Give back the full listing exactly, setting the pictures aside.
^^^^^^^^^^^^^^^^
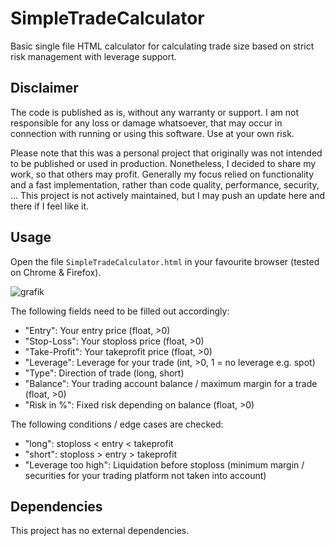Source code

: # SimpleTradeCalculator
Basic single file HTML calculator for calculating trade size based on strict risk management with leverage support.

## Disclaimer
The code is published as is, without any warranty or support. I am not responsible for any loss or damage whatsoever, that may occur in connection with running or using this software. Use at your own risk.

Please note that this was a personal project that originally was not intended to be published or used in production. Nonetheless, I decided to share my work, so that others may profit. Generally my focus relied on functionality and a fast implementation, rather than code quality, performance, security, ... This project is not actively maintained, but I may push an update here and there if I feel like it.

## Usage
Open the file `SimpleTradeCalculator.html` in your favourite browser (tested on Chrome & Firefox).

![grafik](https://user-images.githubusercontent.com/99980186/163674403-070b474e-f54d-4bec-a537-bce21dbd1947.png)

The following fields need to be filled out accordingly:
- "Entry": Your entry price (float, >0)
- "Stop-Loss": Your stoploss price (float, >0)
- "Take-Profit": Your takeprofit price (float, >0)
- "Leverage": Leverage for your trade (int, >0, 1 = no leverage e.g. spot)
- "Type": Direction of trade (long, short)
- "Balance": Your trading account balance / maximum margin for a trade (float, >0)
- "Risk in %": Fixed risk depending on balance (float, >0)

The following conditions / edge cases are checked:
- "long": stoploss < entry < takeprofit
- "short": stoploss > entry > takeprofit
- "Leverage too high": Liquidation before stoploss (minimum margin / securities for your trading platform not taken into account)

## Dependencies
This project has no external dependencies.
^^^^^^^^^^^^^^^^
Task solution.
Source code

: # SimpleTradeCalculator
Basic single file HTML calculator for calculating trade size based on strict risk management with leverage support.

## Disclaimer
The code is published as is, without any warranty or support. I am not responsible for any loss or damage whatsoever, that may occur in connection with running or using this software. Use at your own risk.

Please note that this was a personal project that originally was not intended to be published or used in production. Nonetheless, I decided to share my work, so that others may profit. Generally my focus relied on functionality and a fast implementation, rather than code quality, performance, security, ... This project is not actively maintained, but I may push an update here and there if I feel like it.

## Usage
Open the file `SimpleTradeCalculator.html` in your favourite browser (tested on Chrome & Firefox).

![grafik](https://user-images.githubusercontent.com/99980186/163674403-070b474e-f54d-4bec-a537-bce21dbd1947.png)

The following fields need to be filled out accordingly:
- "Entry": Your entry price (float, >0)
- "Stop-Loss": Your stoploss price (float, >0)
- "Take-Profit": Your takeprofit price (float, >0)
- "Leverage": Leverage for your trade (int, >0, 1 = no leverage e.g. spot)
- "Type": Direction of trade (long, short)
- "Balance": Your trading account balance / maximum margin for a trade (float, >0)
- "Risk in %": Fixed risk depending on balance (float, >0)

The following conditions / edge cases are checked:
- "long": stoploss < entry < takeprofit
- "short": stoploss > entry > takeprofit
- "Leverage too high": Liquidation before stoploss (minimum margin / securities for your trading platform not taken into account)

## Dependencies
This project has no external dependencies.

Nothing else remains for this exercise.